**TASK BRIEF**:
Leave out the lines before the one with "### POD logs (stdout)"; output that line and all remaining lines of the records exactly.

**SUPPLIED INFORMATION**:
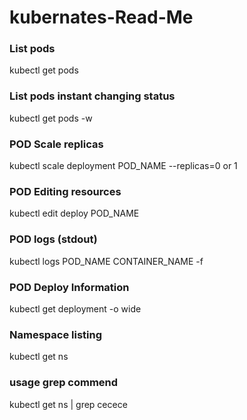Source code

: # kubernates-Read-Me

### List pods 
kubectl get pods

### List pods instant changing status
kubectl get pods -w

### POD Scale replicas
kubectl scale deployment POD_NAME --replicas=0    or 1

### POD Editing resources 
kubectl edit deploy POD_NAME

### POD logs (stdout)
kubectl logs POD_NAME CONTAINER_NAME -f                                 

### POD Deploy Information
kubectl get deployment -o wide                                

### Namespace listing
kubectl get ns

### usage grep commend 
kubectl get ns | grep cecece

**SOLUTION TO THIS EXERCISE**:
### POD logs (stdout)
kubectl logs POD_NAME CONTAINER_NAME -f                                 

### POD Deploy Information
kubectl get deployment -o wide                                

### Namespace listing
kubectl get ns

### usage grep commend 
kubectl get ns | grep cecece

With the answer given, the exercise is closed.